🤖 AI Summary
Evaluating lane detection models under domain shift without ground-truth labels in the target domain remains challenging, as existing image-classification–oriented unsupervised evaluation methods are inapplicable.
Method: This paper proposes the first label-free performance estimation framework for lane detection, featuring a dual-path architecture that jointly leverages image-level contextual features and structured geometric features of lanes. It integrates a pretrained vision encoder with DeepSets to robustly model variable-length lane instances—including degenerate cases such as zero-lane scenes.
Contribution/Results: Evaluated on OpenLane, our method achieves a mean absolute error (MAE) of 0.117 and a Spearman correlation coefficient of 0.727—significantly outperforming five state-of-the-art domain adaptation evaluation baselines. The framework provides a practical, deployable solution for robustness verification of high-level autonomous driving systems under severe domain shifts.
📝 Abstract
Lane detection is a critical component of Advanced Driver-Assistance Systems (ADAS) and Automated Driving System (ADS), providing essential spatial information for lateral control. However, domain shifts often undermine model reliability when deployed in new environments. Ensuring the robustness and safety of lane detection models typically requires collecting and annotating target domain data, which is resource-intensive. Estimating model performance without ground-truth labels offers a promising alternative for efficient robustness assessment, yet remains underexplored in lane detection. While previous work has addressed performance estimation in image classification, these methods are not directly applicable to lane detection tasks. This paper first adapts five well-performing performance estimation methods from image classification to lane detection, building a baseline. Addressing the limitations of prior approaches that solely rely on softmax scores or lane features, we further propose a new Lane Performance Estimation Framework (LanePerf), which integrates image and lane features using a pretrained image encoder and a DeepSets-based architecture, effectively handling zero-lane detection scenarios and large domain-shift cases.
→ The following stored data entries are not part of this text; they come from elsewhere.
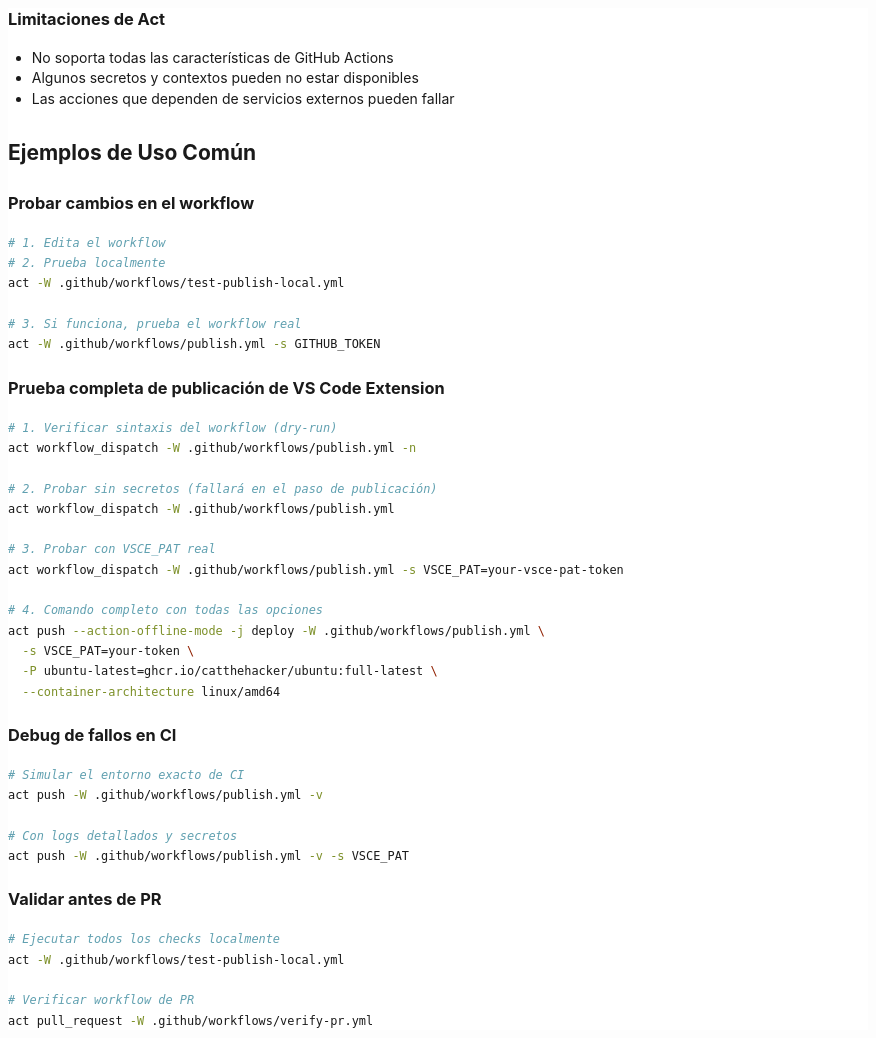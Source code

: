 ### Limitaciones de Act
- No soporta todas las características de GitHub Actions
- Algunos secretos y contextos pueden no estar disponibles
- Las acciones que dependen de servicios externos pueden fallar

## Ejemplos de Uso Común

### Probar cambios en el workflow
```bash
# 1. Edita el workflow
# 2. Prueba localmente
act -W .github/workflows/test-publish-local.yml

# 3. Si funciona, prueba el workflow real
act -W .github/workflows/publish.yml -s GITHUB_TOKEN
```

### Prueba completa de publicación de VS Code Extension
```bash
# 1. Verificar sintaxis del workflow (dry-run)
act workflow_dispatch -W .github/workflows/publish.yml -n

# 2. Probar sin secretos (fallará en el paso de publicación)
act workflow_dispatch -W .github/workflows/publish.yml

# 3. Probar con VSCE_PAT real
act workflow_dispatch -W .github/workflows/publish.yml -s VSCE_PAT=your-vsce-pat-token

# 4. Comando completo con todas las opciones
act push --action-offline-mode -j deploy -W .github/workflows/publish.yml \
  -s VSCE_PAT=your-token \
  -P ubuntu-latest=ghcr.io/catthehacker/ubuntu:full-latest \
  --container-architecture linux/amd64
```

### Debug de fallos en CI
```bash
# Simular el entorno exacto de CI
act push -W .github/workflows/publish.yml -v

# Con logs detallados y secretos
act push -W .github/workflows/publish.yml -v -s VSCE_PAT
```

### Validar antes de PR
```bash
# Ejecutar todos los checks localmente
act -W .github/workflows/test-publish-local.yml

# Verificar workflow de PR
act pull_request -W .github/workflows/verify-pr.yml
```
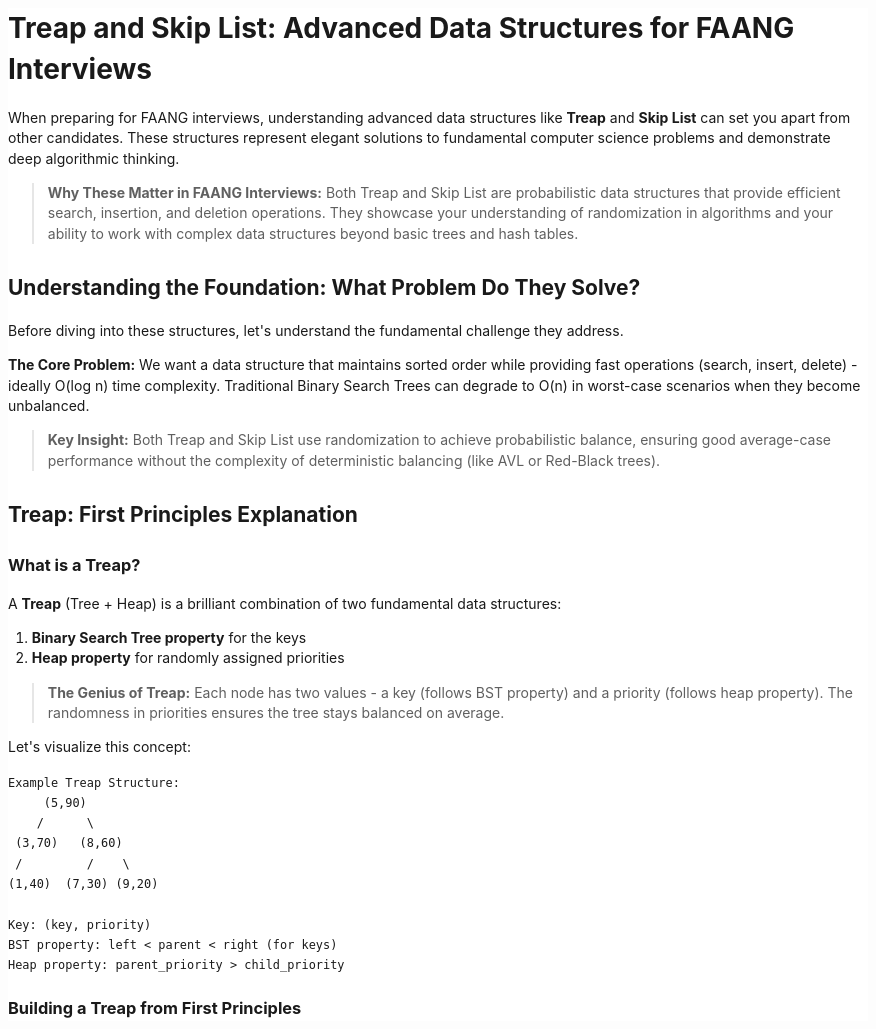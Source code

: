 # Treap and Skip List: Advanced Data Structures for FAANG Interviews

When preparing for FAANG interviews, understanding advanced data structures like **Treap** and **Skip List** can set you apart from other candidates. These structures represent elegant solutions to fundamental computer science problems and demonstrate deep algorithmic thinking.

> **Why These Matter in FAANG Interviews:** Both Treap and Skip List are probabilistic data structures that provide efficient search, insertion, and deletion operations. They showcase your understanding of randomization in algorithms and your ability to work with complex data structures beyond basic trees and hash tables.

## Understanding the Foundation: What Problem Do They Solve?

Before diving into these structures, let's understand the fundamental challenge they address.

**The Core Problem:** We want a data structure that maintains sorted order while providing fast operations (search, insert, delete) - ideally O(log n) time complexity. Traditional Binary Search Trees can degrade to O(n) in worst-case scenarios when they become unbalanced.

> **Key Insight:** Both Treap and Skip List use randomization to achieve probabilistic balance, ensuring good average-case performance without the complexity of deterministic balancing (like AVL or Red-Black trees).

## Treap: First Principles Explanation

### What is a Treap?

A **Treap** (Tree + Heap) is a brilliant combination of two fundamental data structures:

1. **Binary Search Tree property** for the keys
2. **Heap property** for randomly assigned priorities

> **The Genius of Treap:** Each node has two values - a key (follows BST property) and a priority (follows heap property). The randomness in priorities ensures the tree stays balanced on average.

Let's visualize this concept:

```
Example Treap Structure:
     (5,90)
    /      \
 (3,70)   (8,60)
 /         /    \
(1,40)  (7,30) (9,20)

Key: (key, priority)
BST property: left < parent < right (for keys)
Heap property: parent_priority > child_priority
```

### Building a Treap from First Principles
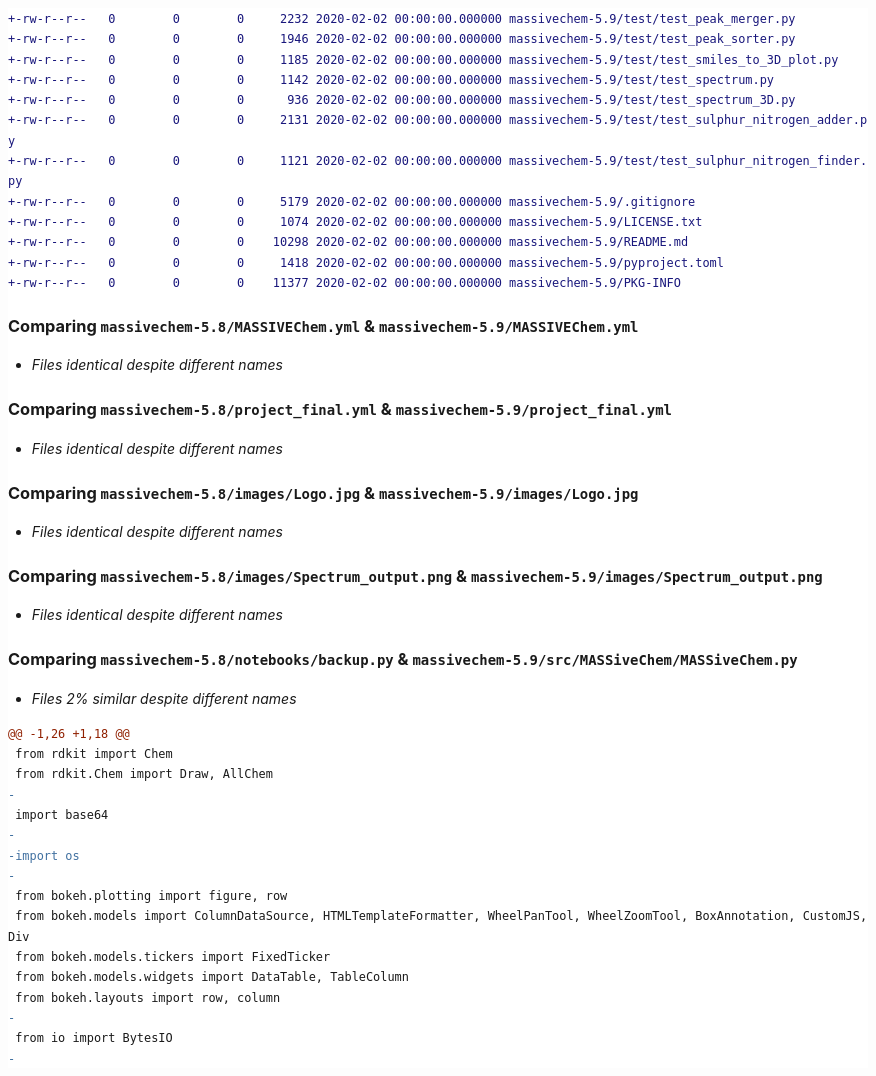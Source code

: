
 ```diff
+-rw-r--r--   0        0        0     2232 2020-02-02 00:00:00.000000 massivechem-5.9/test/test_peak_merger.py
+-rw-r--r--   0        0        0     1946 2020-02-02 00:00:00.000000 massivechem-5.9/test/test_peak_sorter.py
+-rw-r--r--   0        0        0     1185 2020-02-02 00:00:00.000000 massivechem-5.9/test/test_smiles_to_3D_plot.py
+-rw-r--r--   0        0        0     1142 2020-02-02 00:00:00.000000 massivechem-5.9/test/test_spectrum.py
+-rw-r--r--   0        0        0      936 2020-02-02 00:00:00.000000 massivechem-5.9/test/test_spectrum_3D.py
+-rw-r--r--   0        0        0     2131 2020-02-02 00:00:00.000000 massivechem-5.9/test/test_sulphur_nitrogen_adder.py
+-rw-r--r--   0        0        0     1121 2020-02-02 00:00:00.000000 massivechem-5.9/test/test_sulphur_nitrogen_finder.py
+-rw-r--r--   0        0        0     5179 2020-02-02 00:00:00.000000 massivechem-5.9/.gitignore
+-rw-r--r--   0        0        0     1074 2020-02-02 00:00:00.000000 massivechem-5.9/LICENSE.txt
+-rw-r--r--   0        0        0    10298 2020-02-02 00:00:00.000000 massivechem-5.9/README.md
+-rw-r--r--   0        0        0     1418 2020-02-02 00:00:00.000000 massivechem-5.9/pyproject.toml
+-rw-r--r--   0        0        0    11377 2020-02-02 00:00:00.000000 massivechem-5.9/PKG-INFO
```

### Comparing `massivechem-5.8/MASSIVEChem.yml` & `massivechem-5.9/MASSIVEChem.yml`

 * *Files identical despite different names*

### Comparing `massivechem-5.8/project_final.yml` & `massivechem-5.9/project_final.yml`

 * *Files identical despite different names*

### Comparing `massivechem-5.8/images/Logo.jpg` & `massivechem-5.9/images/Logo.jpg`

 * *Files identical despite different names*

### Comparing `massivechem-5.8/images/Spectrum_output.png` & `massivechem-5.9/images/Spectrum_output.png`

 * *Files identical despite different names*

### Comparing `massivechem-5.8/notebooks/backup.py` & `massivechem-5.9/src/MASSiveChem/MASSiveChem.py`

 * *Files 2% similar despite different names*

```diff
@@ -1,26 +1,18 @@
 from rdkit import Chem
 from rdkit.Chem import Draw, AllChem
-
 import base64
-
-import os
-
 from bokeh.plotting import figure, row
 from bokeh.models import ColumnDataSource, HTMLTemplateFormatter, WheelPanTool, WheelZoomTool, BoxAnnotation, CustomJS, Div
 from bokeh.models.tickers import FixedTicker
 from bokeh.models.widgets import DataTable, TableColumn
 from bokeh.layouts import row, column
-
 from io import BytesIO
-
```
Extensive experiments on the OpenLane dataset, covering diverse domain shifts (scenes, weather, hours), demonstrate that our LanePerf outperforms all baselines, achieving a lower MAE of 0.117 and a higher Spearman's rank correlation coefficient of 0.727. These findings pave the way for robust, label-free performance estimation in ADAS, supporting more efficient testing and improved safety in challenging driving scenarios.